2 Jul 11 | Re: Cold beverages
Crazy when pubs have all the different lagers. I’m not against lager at all, but I can recognise that there isn’t much difference between the leading brands. Surely no one’s going to leave because they have to drink Carling instead of Carlsberg. Surely any pub only needs to have a medium-strength lager and a stronger option, and that’s it. Maybe a couple of fancier versions like Bitberger or Hoegaarden or Leffe, but they’re not what I’m really talking about when I say lager.

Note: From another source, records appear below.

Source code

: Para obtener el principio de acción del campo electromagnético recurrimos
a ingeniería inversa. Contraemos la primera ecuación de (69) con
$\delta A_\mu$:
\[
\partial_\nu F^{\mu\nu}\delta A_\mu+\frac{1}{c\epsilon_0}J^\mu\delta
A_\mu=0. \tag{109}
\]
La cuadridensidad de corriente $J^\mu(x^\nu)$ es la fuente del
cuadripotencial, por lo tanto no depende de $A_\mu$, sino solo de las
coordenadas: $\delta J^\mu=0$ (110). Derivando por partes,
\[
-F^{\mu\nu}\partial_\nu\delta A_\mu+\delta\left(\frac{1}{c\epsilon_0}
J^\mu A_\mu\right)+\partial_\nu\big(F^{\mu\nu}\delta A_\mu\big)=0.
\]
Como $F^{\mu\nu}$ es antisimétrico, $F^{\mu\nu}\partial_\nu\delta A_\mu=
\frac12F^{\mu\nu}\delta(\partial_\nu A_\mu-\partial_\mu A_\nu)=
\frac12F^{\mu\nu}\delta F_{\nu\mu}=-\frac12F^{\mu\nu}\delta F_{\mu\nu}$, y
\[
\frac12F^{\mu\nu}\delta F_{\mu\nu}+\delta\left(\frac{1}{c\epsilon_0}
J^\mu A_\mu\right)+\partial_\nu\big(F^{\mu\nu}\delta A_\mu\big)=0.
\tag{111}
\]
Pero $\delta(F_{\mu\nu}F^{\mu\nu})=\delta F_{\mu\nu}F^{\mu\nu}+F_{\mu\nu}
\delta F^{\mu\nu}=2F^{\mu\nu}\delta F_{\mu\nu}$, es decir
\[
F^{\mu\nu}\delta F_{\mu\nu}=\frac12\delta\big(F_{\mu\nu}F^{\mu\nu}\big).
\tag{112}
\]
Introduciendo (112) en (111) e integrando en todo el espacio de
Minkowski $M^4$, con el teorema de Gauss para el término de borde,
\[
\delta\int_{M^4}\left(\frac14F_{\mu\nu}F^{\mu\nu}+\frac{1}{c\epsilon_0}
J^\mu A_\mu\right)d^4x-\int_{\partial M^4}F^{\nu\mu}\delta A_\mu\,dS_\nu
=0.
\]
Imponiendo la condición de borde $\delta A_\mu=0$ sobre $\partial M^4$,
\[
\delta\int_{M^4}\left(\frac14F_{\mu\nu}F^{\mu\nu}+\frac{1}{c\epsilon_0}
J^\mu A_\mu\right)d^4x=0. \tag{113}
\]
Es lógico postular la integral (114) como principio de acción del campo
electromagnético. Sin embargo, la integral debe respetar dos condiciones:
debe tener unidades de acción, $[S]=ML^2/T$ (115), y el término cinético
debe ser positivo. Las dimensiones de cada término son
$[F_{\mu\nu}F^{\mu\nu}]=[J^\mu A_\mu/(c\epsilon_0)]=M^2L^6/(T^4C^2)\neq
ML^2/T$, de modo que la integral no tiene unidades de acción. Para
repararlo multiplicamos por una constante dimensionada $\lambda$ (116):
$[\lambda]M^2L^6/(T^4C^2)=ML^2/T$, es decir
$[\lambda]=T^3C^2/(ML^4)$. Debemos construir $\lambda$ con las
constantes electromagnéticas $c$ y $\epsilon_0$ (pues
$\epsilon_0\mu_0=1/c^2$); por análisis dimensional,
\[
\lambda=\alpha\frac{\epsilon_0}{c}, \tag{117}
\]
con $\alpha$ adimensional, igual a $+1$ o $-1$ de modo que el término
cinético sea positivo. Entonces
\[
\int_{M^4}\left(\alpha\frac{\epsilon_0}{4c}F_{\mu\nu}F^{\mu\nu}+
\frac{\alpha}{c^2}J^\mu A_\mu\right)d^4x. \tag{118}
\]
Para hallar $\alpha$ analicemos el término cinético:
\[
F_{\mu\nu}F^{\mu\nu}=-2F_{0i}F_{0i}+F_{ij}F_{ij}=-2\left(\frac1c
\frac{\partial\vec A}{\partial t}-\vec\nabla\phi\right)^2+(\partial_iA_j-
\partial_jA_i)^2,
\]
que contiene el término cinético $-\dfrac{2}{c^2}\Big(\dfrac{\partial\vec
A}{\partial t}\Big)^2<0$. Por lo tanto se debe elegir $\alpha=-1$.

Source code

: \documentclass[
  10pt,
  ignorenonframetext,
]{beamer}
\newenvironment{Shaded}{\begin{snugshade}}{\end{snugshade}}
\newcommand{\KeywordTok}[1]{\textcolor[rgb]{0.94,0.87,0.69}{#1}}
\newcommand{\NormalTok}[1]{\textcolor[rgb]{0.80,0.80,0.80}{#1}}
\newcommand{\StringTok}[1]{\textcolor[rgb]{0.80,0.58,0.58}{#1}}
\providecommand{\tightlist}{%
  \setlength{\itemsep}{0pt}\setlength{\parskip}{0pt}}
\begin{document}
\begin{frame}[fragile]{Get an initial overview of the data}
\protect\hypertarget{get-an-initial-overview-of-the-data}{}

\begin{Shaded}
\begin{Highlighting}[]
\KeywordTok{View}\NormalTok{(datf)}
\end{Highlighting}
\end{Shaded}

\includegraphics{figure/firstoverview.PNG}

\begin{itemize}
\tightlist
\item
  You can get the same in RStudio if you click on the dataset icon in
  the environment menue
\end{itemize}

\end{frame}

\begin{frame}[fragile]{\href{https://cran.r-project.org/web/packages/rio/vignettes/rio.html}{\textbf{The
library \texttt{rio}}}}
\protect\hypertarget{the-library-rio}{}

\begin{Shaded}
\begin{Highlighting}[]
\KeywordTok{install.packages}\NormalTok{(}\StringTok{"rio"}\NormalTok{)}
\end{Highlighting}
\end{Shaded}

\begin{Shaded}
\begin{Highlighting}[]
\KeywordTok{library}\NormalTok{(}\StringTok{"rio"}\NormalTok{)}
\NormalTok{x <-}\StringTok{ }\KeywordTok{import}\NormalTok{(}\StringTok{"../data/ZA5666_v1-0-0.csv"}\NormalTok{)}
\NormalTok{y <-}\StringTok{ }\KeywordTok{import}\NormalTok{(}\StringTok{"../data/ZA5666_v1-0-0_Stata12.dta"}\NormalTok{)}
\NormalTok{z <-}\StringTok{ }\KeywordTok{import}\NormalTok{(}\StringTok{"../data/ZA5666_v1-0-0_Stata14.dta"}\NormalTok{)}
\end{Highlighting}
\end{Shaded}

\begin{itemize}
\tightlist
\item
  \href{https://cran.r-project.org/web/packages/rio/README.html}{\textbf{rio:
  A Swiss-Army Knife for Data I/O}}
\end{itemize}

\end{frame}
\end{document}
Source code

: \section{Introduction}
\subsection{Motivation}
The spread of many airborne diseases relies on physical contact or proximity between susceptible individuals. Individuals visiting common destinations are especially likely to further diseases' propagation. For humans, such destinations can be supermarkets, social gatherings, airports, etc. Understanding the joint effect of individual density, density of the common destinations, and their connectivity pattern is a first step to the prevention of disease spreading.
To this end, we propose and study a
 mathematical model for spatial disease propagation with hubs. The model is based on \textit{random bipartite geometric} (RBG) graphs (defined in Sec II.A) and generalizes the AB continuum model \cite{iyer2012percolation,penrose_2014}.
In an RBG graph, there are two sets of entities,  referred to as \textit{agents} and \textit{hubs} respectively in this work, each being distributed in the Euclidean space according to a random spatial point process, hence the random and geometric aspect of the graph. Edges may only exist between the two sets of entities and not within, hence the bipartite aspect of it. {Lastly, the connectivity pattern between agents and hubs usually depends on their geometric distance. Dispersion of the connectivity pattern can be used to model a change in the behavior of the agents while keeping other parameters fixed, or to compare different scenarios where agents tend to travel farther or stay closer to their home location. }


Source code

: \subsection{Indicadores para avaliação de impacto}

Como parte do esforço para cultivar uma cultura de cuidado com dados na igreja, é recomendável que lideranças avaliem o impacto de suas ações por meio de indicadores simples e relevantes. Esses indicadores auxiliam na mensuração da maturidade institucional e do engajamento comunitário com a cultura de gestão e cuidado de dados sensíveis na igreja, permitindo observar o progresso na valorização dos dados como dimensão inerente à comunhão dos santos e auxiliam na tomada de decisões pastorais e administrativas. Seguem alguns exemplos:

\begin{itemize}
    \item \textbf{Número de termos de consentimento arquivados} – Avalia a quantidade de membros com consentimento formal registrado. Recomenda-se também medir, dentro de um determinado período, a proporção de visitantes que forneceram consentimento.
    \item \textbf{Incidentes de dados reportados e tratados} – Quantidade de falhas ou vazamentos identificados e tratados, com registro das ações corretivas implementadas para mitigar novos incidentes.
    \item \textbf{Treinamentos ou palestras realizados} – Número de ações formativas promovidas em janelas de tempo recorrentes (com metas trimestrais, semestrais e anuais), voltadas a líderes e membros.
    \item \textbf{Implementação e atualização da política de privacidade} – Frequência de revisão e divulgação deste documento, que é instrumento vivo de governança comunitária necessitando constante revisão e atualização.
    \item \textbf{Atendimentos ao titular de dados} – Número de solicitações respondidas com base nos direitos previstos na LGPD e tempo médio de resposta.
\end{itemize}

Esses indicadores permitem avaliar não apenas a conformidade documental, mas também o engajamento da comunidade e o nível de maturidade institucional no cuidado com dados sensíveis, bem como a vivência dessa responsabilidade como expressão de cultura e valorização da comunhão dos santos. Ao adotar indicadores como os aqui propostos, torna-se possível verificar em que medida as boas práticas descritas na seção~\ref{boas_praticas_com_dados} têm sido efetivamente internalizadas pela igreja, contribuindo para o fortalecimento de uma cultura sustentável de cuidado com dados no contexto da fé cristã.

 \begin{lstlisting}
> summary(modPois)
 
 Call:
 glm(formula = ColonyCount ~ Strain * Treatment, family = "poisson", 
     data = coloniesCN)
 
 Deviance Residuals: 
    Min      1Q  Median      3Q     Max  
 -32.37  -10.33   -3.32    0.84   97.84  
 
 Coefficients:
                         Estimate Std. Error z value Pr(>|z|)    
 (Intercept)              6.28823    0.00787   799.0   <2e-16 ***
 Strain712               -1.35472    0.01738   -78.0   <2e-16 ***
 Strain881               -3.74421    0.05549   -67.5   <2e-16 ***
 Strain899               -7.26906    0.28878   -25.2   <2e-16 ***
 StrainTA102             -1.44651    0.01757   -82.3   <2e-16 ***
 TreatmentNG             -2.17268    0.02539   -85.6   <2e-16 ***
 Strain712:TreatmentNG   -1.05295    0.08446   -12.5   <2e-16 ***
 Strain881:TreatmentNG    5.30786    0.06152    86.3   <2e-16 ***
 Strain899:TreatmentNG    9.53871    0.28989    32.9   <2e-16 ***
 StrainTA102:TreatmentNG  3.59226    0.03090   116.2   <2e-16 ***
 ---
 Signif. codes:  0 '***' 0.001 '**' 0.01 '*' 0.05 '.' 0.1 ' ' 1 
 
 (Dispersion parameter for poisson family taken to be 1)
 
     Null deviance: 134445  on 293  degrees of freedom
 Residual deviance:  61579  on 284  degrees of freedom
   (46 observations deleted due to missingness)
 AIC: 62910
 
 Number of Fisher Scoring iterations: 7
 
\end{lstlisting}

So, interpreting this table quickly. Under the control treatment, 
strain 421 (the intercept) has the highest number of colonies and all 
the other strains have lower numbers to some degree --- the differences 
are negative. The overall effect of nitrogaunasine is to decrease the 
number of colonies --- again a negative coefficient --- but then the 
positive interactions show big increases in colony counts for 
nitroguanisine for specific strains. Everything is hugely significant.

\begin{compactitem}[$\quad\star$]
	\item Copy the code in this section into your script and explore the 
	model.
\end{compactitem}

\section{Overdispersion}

What is happening with all this lager became clear to me the other day when I was in a pub that served several lagers. A man asked for a Carlsberg and they’d run out. They had Carling, Fosters, Stella, can’t remember what else. I looked at his face while he was deciding and I could see it as clear as day. He wasn’t thinking about taste or alcohol content. He was picturing the ad campaigns for each of these lagers in turn, and deciding which one was closest to his image of himself. Was he more of a matey British bloke? Or a quirky Antipodean-type bloke? Or perhaps a vaguely arty, continental bloke?
I don’t mean to mock. I probably do the exact same thing. In fact I’m even worse, because I’m more likely to choose San Miguel or Kronenburg because they seem a bit more cultured, even though they are quite possibly brewed in the same kind of vats in the room next door to all the others.
This is why it’s difficult to market lager, though. You have to think of a type of bloke that lots of men will see themselves as, without being too similar to the bloke-type already taken by some other lager. And there aren’t that many types of blokes around, I don’t think.
Marketing cask ale is much easier. You just have to think of a mildly amusing name and design an eye-catching pump card and every ale drinker who walks in will say “I haven’t tried that” and buy one. Then in a couple of months, you change the name. There are few connoisseurs left, and those that remain are impossible to sell to.